■ AIM OF THE TASK ■
Give the entries back exactly, dropping each image.

== EXCERPTED RECORDS

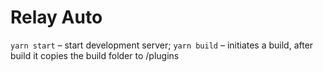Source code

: # Relay Auto

`yarn start` – start development server;
`yarn build` – initiates a build, after build it copies the build folder to /plugins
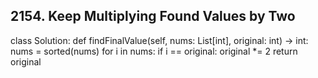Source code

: ## 2154. Keep Multiplying Found Values by Two

class Solution:
    def findFinalValue(self, nums: List[int], original: int) -> int:
        nums = sorted(nums)
        for i in nums:
            if i == original:
                original *= 2
        return original
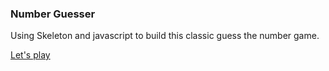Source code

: ### Number Guesser

Using Skeleton and javascript to build this classic guess the number game.

[Let's play](https://nahrinoda.github.io/Number-Guesser/index.html)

====

■ ANSWER BELOW ■
Source code

: # Relay Auto

`yarn start` – start development server;
`yarn build` – initiates a build, after build it copies the build folder to /plugins
Source code

: ## 2154. Keep Multiplying Found Values by Two

class Solution:
    def findFinalValue(self, nums: List[int], original: int) -> int:
        nums = sorted(nums)
        for i in nums:
            if i == original:
                original *= 2
        return original
Source code

: ### Number Guesser

Using Skeleton and javascript to build this classic guess the number game.

[Let's play](https://nahrinoda.github.io/Number-Guesser/index.html)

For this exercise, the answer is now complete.